> **ASSIGNMENT**:
Please copy each line in the records below that contains the string "align".

==========

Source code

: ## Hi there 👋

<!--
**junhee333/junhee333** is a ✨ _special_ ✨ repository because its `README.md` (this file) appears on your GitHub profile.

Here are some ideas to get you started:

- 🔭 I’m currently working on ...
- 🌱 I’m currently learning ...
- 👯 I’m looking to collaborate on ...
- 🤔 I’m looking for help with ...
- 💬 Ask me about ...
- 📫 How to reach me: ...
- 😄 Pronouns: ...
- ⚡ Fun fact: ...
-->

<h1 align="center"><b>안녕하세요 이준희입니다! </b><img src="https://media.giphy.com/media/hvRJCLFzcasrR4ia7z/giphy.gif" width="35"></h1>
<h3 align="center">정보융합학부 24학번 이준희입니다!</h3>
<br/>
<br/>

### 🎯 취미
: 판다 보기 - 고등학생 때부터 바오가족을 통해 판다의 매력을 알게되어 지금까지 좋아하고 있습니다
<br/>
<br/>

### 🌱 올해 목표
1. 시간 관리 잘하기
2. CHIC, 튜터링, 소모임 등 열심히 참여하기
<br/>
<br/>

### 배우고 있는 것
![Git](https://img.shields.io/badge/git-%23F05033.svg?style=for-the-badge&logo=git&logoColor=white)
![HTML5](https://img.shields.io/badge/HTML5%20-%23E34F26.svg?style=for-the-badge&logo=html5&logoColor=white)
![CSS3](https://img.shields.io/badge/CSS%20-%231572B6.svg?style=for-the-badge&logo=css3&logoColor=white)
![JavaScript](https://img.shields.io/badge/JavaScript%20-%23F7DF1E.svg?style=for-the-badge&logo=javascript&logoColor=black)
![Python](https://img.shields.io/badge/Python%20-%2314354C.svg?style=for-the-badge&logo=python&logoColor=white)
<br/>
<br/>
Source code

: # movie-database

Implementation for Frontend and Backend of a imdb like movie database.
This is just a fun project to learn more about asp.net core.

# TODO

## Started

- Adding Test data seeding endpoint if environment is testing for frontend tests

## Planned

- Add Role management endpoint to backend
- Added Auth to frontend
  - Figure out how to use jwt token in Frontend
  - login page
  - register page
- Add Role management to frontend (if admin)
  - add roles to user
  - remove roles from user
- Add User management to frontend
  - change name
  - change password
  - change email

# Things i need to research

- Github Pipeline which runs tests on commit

==========

> **RESPONSE BELOW**:
<h1 align="center"><b>안녕하세요 이준희입니다! </b><img src="https://media.giphy.com/media/hvRJCLFzcasrR4ia7z/giphy.gif" width="35"></h1>
<h3 align="center">정보융합학부 24학번 이준희입니다!</h3>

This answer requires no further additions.